RFC-HyPGCN: A Runtime Sparse Feature Compress Accelerator for Skeleton-based GCNs Action Recognition Model with Hybrid Pruning

Abstract

Skeleton-based Graph Convolutional Networks (GCNs) models for action recognition have achieved excellent prediction accuracy in the field. However, limited by large model and computation complexity, GCNs for action recognition like 2s-AGCN have insufficient power-efficiency and throughput on GPU. Thus, the demand of model reduction and hardware acceleration for low-power GCNs action recognition application becomes continuously higher.
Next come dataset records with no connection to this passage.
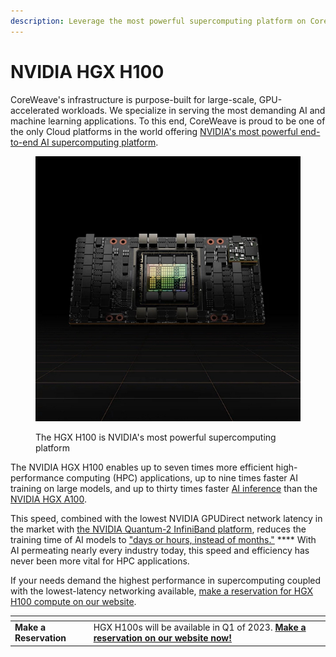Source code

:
 ```yaml
---
description: Leverage the most powerful supercomputing platform on CoreWeave Cloud
---
```


# NVIDIA HGX H100

CoreWeave's infrastructure is purpose-built for large-scale, GPU-accelerated workloads. We specialize in serving the most demanding AI and machine learning applications. To this end, CoreWeave is proud to be one of the only Cloud platforms in the world offering [NVIDIA's most powerful end-to-end AI supercomputing platform](https://www.nvidia.com/en-us/data-center/hgx/).

<figure><img src="../.gitbook/assets/image (6) (1).png" alt="Image of an HGX H100"><figcaption><p>The HGX H100 is NVIDIA's most powerful supercomputing platform</p></figcaption></figure>

The NVIDIA HGX H100 enables up to seven times more efficient high-performance computing (HPC) applications, up to nine times faster AI training on large models, and up to thirty times faster [AI inference](broken-reference) than the [NVIDIA HGX A100](../../coreweave-kubernetes/node-types.md).

This speed, combined with the lowest NVIDIA GPUDirect network latency in the market with [the NVIDIA Quantum-2 InfiniBand platform](../coreweave-kubernetes/networking/hpc-interconnect.md), reduces the training time of AI models to ["days or hours, instead of months."](https://cts.businesswire.com/ct/CT?id=smartlink\&url=https%3A%2F%2Fwww.forbes.com%2Fsites%2Fmoorinsights%2F2022%2F09%2F14%2Fnvidias-new-h100-gpu-smashes-artificial-intelligence-benchmarking-records%2F%3Fsh%3D14bccacae728\&esheet=52960519\&newsitemid=20221107005057\&lan=en-US\&anchor=%26%238220%3Bdays+or+hours+instead+of+months.%26%238221%3B\&index=4\&md5=1aca6283a20b6bb79597814bc4574be4) **** With AI permeating nearly every industry today, this speed and efficiency has never been more vital for HPC applications.

If your needs demand the highest performance in supercomputing coupled with the lowest-latency networking available, [make a reservation for HGX H100 compute on our website](https://www.coreweave.com/products/hgx-h100).

<table data-card-size="large" data-view="cards"><thead><tr><th></th><th></th><th></th></tr></thead><tbody><tr><td><strong>Make a Reservation</strong></td><td>HGX H100s will be available in Q1 of 2023. <a href="https://www.coreweave.com/products/hgx-h100"><strong>Make a reservation on our website now!</strong></a><strong></strong></td><td></td></tr></tbody></table>
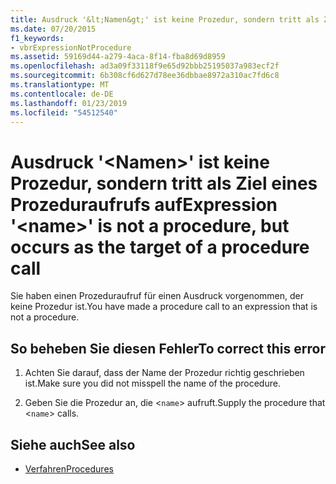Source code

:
 ```yaml
---
title: Ausdruck '&lt;Namen&gt;' ist keine Prozedur, sondern tritt als Ziel eines Prozeduraufrufs auf
ms.date: 07/20/2015
f1_keywords:
- vbrExpressionNotProcedure
ms.assetid: 59169d44-a279-4aca-8f14-fba8d69d8959
ms.openlocfilehash: ad3a09f33118f9e65d92bbb25195037a983ecf2f
ms.sourcegitcommit: 6b308cf6d627d78ee36dbbae8972a310ac7fd6c8
ms.translationtype: MT
ms.contentlocale: de-DE
ms.lasthandoff: 01/23/2019
ms.locfileid: "54512540"
---
```

# <a name="expression-ltnamegt-is-not-a-procedure-but-occurs-as-the-target-of-a-procedure-call"></a><span data-ttu-id="a4c30-102">Ausdruck '&lt;Namen&gt;' ist keine Prozedur, sondern tritt als Ziel eines Prozeduraufrufs auf</span><span class="sxs-lookup"><span data-stu-id="a4c30-102">Expression '&lt;name&gt;' is not a procedure, but occurs as the target of a procedure call</span></span>
<span data-ttu-id="a4c30-103">Sie haben einen Prozeduraufruf für einen Ausdruck vorgenommen, der keine Prozedur ist.</span><span class="sxs-lookup"><span data-stu-id="a4c30-103">You have made a procedure call to an expression that is not a procedure.</span></span>  
  
## <a name="to-correct-this-error"></a><span data-ttu-id="a4c30-104">So beheben Sie diesen Fehler</span><span class="sxs-lookup"><span data-stu-id="a4c30-104">To correct this error</span></span>  
  
1.  <span data-ttu-id="a4c30-105">Achten Sie darauf, dass der Name der Prozedur richtig geschrieben ist.</span><span class="sxs-lookup"><span data-stu-id="a4c30-105">Make sure you did not misspell the name of the procedure.</span></span>  
  
2.  <span data-ttu-id="a4c30-106">Geben Sie die Prozedur an, die <`name`> aufruft.</span><span class="sxs-lookup"><span data-stu-id="a4c30-106">Supply the procedure that <`name`> calls.</span></span>  
  
## <a name="see-also"></a><span data-ttu-id="a4c30-107">Siehe auch</span><span class="sxs-lookup"><span data-stu-id="a4c30-107">See also</span></span>
- [<span data-ttu-id="a4c30-108">Verfahren</span><span class="sxs-lookup"><span data-stu-id="a4c30-108">Procedures</span></span>](../../visual-basic/programming-guide/language-features/procedures/index.md)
To address challenges above, this paper proposes a runtime sparse feature compress accelerator with hybrid pruning method: RFC-HyPGCN. The hybrid pruning approach includes dataflow reorganization and mixed-grained pruning means. By reorganizing the multiply order, this method skips both graph and spatial convolution workloads. Following spatial convolution’s channel-pruning dataflow, a coarse-grained pruning method on temporal filters is designed, together with sampling-like fine-grained pruning on time dimension. Later, we come up with an architecture with all convolutional layers mapped on chip to pursue high throughput. The scale of storage elements and computing units for each layer are specifically tuned to match the pruned model. To further reduce storage resource utilization, online sparse feature compress format is put forward. Feature is divided and encoded into several banks according to presented format, then bank storage is split into depth-variable mini-banks. In this way, the runtime compress method not only decreases useless storage, but also gets better storage regularity over compressed sparse columns format (CSC). Furthermore, this work applies quantization, input-skipping and intra-PE dynamic data scheduling to accelerate the model. In experiments, pruning method above is conducted on 2s-AGCN, acquiring 3.0x~8.4x model compression ratio and 73.20% graph-skipping efficiency with no accuracy loss. Moreover, our pruning method ensures a hardware-friendly weight-static dataflow. Implemented on Xilinx XCKU-115 FPGA, the proposed architecture has the peak performance of 1142 GOP/s and achieves 9.59x and 2.56x speedup over high-end GPU Nvidia 2080Ti and Nvidia V100, respectively. Compared with latest accelerator for action recognition GCNs models, our design reaches 22.9x speedup and 59.41% improvement on DSP efficiency.